To facilitate that control design, engineers require accurate and speedy current sense measurement. Monitoring power to a motor can also greatly improve system reliability, as an increase in current draw may indicate a need for maintenance long before a breakdown occurs.
The world is going electric. Thomas Edison and Nikola Tesla would be happy to see a move toward electric transportation of all kinds. Advanced battery systems are powering those vehicles, stabilizing the grid and opening many new opportunities. Engineers developing automotive systems, along with those designing industrial automation and robotics, are moving to a higher level of design with more precision motor control circuitry and more complex motion algorithms that yield better control and efficiency.
The most cost-effective and reliable method of monitoring current is the precision shunt resistor. There are two less common methods to measure current. One uses a Hall Effect sensor to measure the flux field generated by a current. While this has the advantage of low insertion loss, it is somewhat expensive and requires a rather large amount of PCB real estate. The other method, using a transformer to measure induced AC current, is also size and cost intensive, and is useful only for AC circuits.
Features
A recent introduction from Isabellenhütte (pronounced Iz-a-bell-en-HOOT-eh) is the BVN 1216 surface mount current shunt. This resistor series offers 1.0 (mΩ) or 0.5-mΩ milliohm values and features a small (4.1 x 3.1 x 1.9 millimeter) package. The four-terminal device handles 100 amperes continuously ( 0.5-mΩ version) and is available with 1 or 5 percent tolerance. Very important in this type of device is the TCR, which for the BVN is <50 parts per millions per degrees Celsius. The 0.5-mΩ version is rated at 5 watts up to 130° C — de-rated to 170° C. The 1-mΩ version is rated at 3 watts. The resistors also have very low inductance — less than 2 nano-henries (nH) — and they are AEC-Q200 qualified with reliability testing for temperature cycling, shock, vibration and moisture resistance. Their package aids airflow around the resistive element and they can be mounted on a direct bonded copper (DBC) or insulated metal substrate (IMS) power substrates.

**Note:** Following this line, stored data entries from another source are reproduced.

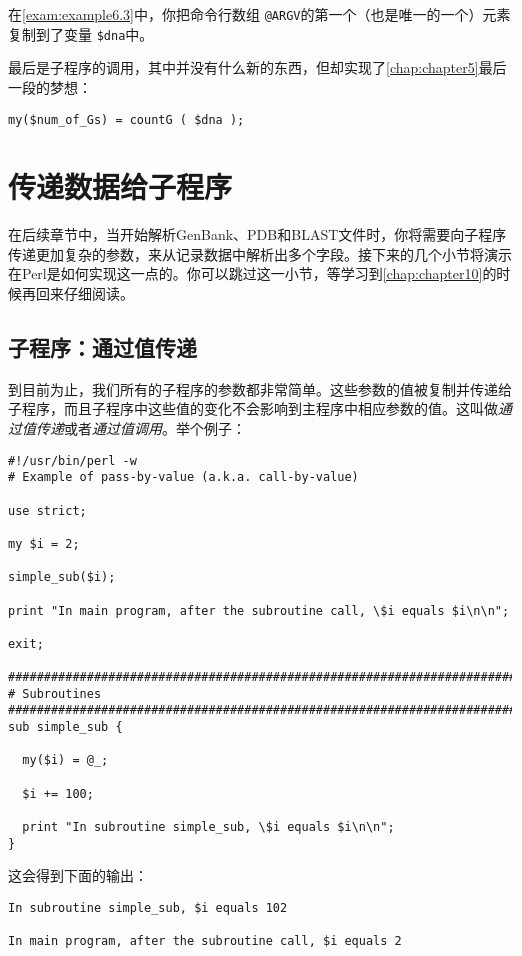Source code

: 在\autoref{exam:example6.3}中，你把命令行数组 \verb|@ARGV|的第一个（也是唯一的一个）元素复制到了变量 \verb|$dna|中。

最后是子程序的调用，其中并没有什么新的东西，但却实现了\autoref{chap:chapter5}最后一段的梦想：

\begin{lstlisting}
my($num_of_Gs) = countG ( $dna );
\end{lstlisting}

\section{传递数据给子程序}
在后续章节中，当开始解析GenBank、PDB和BLAST文件时，你将需要向子程序传递更加复杂的参数，来从记录数据中解析出多个字段。接下来的几个小节将演示在Perl是如何实现这一点的。你可以跳过这一小节，等学习到\autoref{chap:chapter10}的时候再回来仔细阅读。

\subsection{子程序：通过值传递}
\label{sect:section6.4.1}
到目前为止，我们所有的子程序的参数都非常简单。这些参数的值被复制并传递给子程序，而且子程序中这些值的变化不会影响到主程序中相应参数的值。这叫做\textit{通过值传递}或者\textit{通过值调用}。举个例子：

\begin{lstlisting}
#!/usr/bin/perl -w
# Example of pass-by-value (a.k.a. call-by-value)

use strict;

my $i = 2;

simple_sub($i);

print "In main program, after the subroutine call, \$i equals $i\n\n";

exit;

################################################################################
# Subroutines
################################################################################
sub simple_sub {

  my($i) = @_;

  $i += 100;

  print "In subroutine simple_sub, \$i equals $i\n\n";
}
\end{lstlisting}

这会得到下面的输出：

\begin{lstlisting}
In subroutine simple_sub, $i equals 102

In main program, after the subroutine call, $i equals 2
\end{lstlisting}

The very low ohmic values are obviously great for cutting power loss. A good sense amplifier will be necessary to work with the accompanying low voltages. The BVN sense resistors are often used for currents in the range of 5-80 amps, and there are a number of current sense amplifiers available that make it easy to design a full measurement circuit.

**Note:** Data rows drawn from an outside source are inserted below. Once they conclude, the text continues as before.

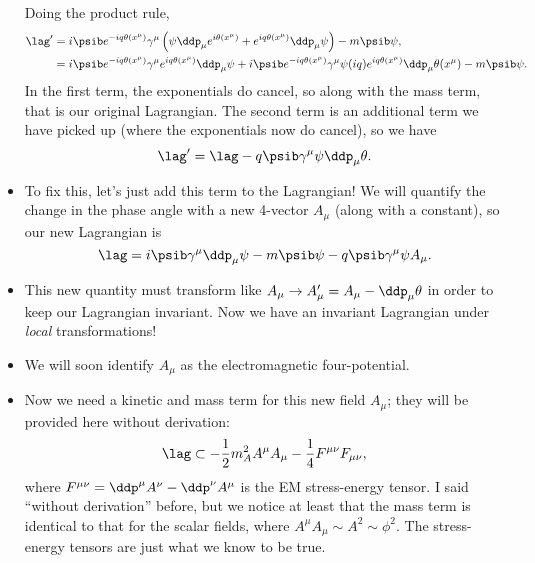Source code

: \begin{itemize}
\begin{equation*}
        \end{equation*}
        Doing the product rule,
        \begin{align*}
            \lag' &= i\psib e^{-iq\theta(x^{\mu})} \gamma^{\mu} \left( \psi \ddp_{\mu}e^{i\theta(x^{\mu})} + e^{iq\theta(x^{\mu})} \ddp_{\mu}\psi \right)  - m\psib\psi, \\
            &= i\psib e^{-iq\theta(x^{\mu})} \gamma^{\mu} e^{iq\theta(x^{\mu})} \ddp_{\mu} \psi + i\psib e^{-iq\theta(x^{\mu})} \gamma^{\mu} \psi (iq) e^{iq\theta(x^{\mu})}\ddp_{\mu}\theta(x^{\mu}) - m\psib\psi.
        \end{align*}
        In the first term, the exponentials do cancel, so along with the mass term, that is our original Lagrangian. The second term is an additional term we have picked up (where the exponentials now do cancel), so we have
        \begin{equation*}
            \lag' = \lag - q\psib\gamma^{\mu}\psi\ddp_{\mu}\theta.
        \end{equation*}
    \item To fix this, let's just add this term to the Lagrangian! We will quantify the change in the phase angle with a new 4-vector $A_{\mu}$ (along with a constant), so our new Lagrangian is
        \begin{equation*}
            \lag = i\psib \gamma^{\mu}\ddp_{\mu} \psi - m\psib\psi - q\psib\gamma^{\mu}\psi A_{\mu}.
        \end{equation*}
    \item This new quantity must transform like $A_{\mu} \rightarrow A_{\mu}' = A_{\mu} - \ddp_{\mu}\theta$ in order to keep our Lagrangian invariant. Now we have an invariant Lagrangian under \textit{local} transformations!
    \item We will soon identify $A_{\mu}$ as the electromagnetic four-potential.
    \item Now we need a kinetic and mass term for this new field $A_{\mu}$; they will be provided here without derivation:
        \begin{equation*}
            \lag \subset -\frac{1}{2}m_A^2 A^{\mu}A_{\mu} - \frac{1}{4}F^{\mu\nu}F_{\mu\nu},
        \end{equation*}
        where $F^{\mu\nu} = \ddp^{\mu}A^{\nu} - \ddp^{\nu}A^{\mu}$ is the EM stress-energy tensor. I said ``without derivation'' before, but we notice at least that the mass term is identical to that for the scalar fields, where $A^{\mu}A_{\mu} \sim A^2 \sim \phi^2$. The stress-energy tensors are just what we know to be true.

\end{itemize}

These ICs have highly matched internal resistors, which is important to minimize gain and common mode voltage errors. Current sense amplifiers usually come preconfigured to voltage gains — keeping those resistors internal. For example, the INA199 from Texas Instruments is available with gains of 50, 100 or 200. The IC can sense drops across shunts at common-mode voltages from 0.3 to 26 volts, independent of its supply voltage.
A designer can choose to sense the current on the low side of the power delivery; however, placing a resistor in the load’s path to ground means that ground is floating at a slightly higher potential than the system ground. This arrangement can cause problems with ground loops. Current sense amps need to have a high CMRR if they are used on the high side.

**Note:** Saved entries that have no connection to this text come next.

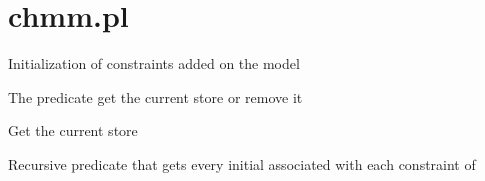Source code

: 


\section{chmm.pl}

\label{sec:chmm}

\begin{description}
Initialization of constraints added on the model

The predicate get the current store or remove it

Get the current store

Recursive predicate that gets every initial  associated
with each constraint of 
\end{description}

Since the INA199 has a low offset voltage and a Zerø-Drift architecture, it enables current sensing with full-scale drops across the shunt as low as 10 millivolts (mV). Additionally, the parts common-mode rejection ratio is 100 decibels (dB) minimum, 120 dB typical, so the errors from high-side monitoring are tolerable. Offset voltage is typically 5 microvolts (µV). Gain error is 0.03 percent typical and 1 percent maximum over a temperature of 40° C to 125° C. The ICs operate from a single +2.7 to +26-volt power supply, drawing a maximum of 100 microamperes (µA), and come in both SC70 and thin UQFN-10 packages.
One current-sensing example application is automotive power steering motor control. The steering wheel connects via a CAN or LIN bus to a microcontroller and a bidirectional brushless DC motor drive. Both the position and the torque of the steering wheel are measured. The microcontroller then drives the steering motor as necessary and uses the average current to the motor, as measured by a shunt resistor, to determine torque and a position sensor to determine steering angle.
Often, each of three phases of the BLDC motor are monitored with separate shunt resistors. Peak current to this motor can be 50 amps, and both excellent stability and low inductance are required for this shunt.
Just as in automotive, precision shunt resistors are used in motor controllers, fuel injection, ignition, lighting, water pump, transmission and locking systems.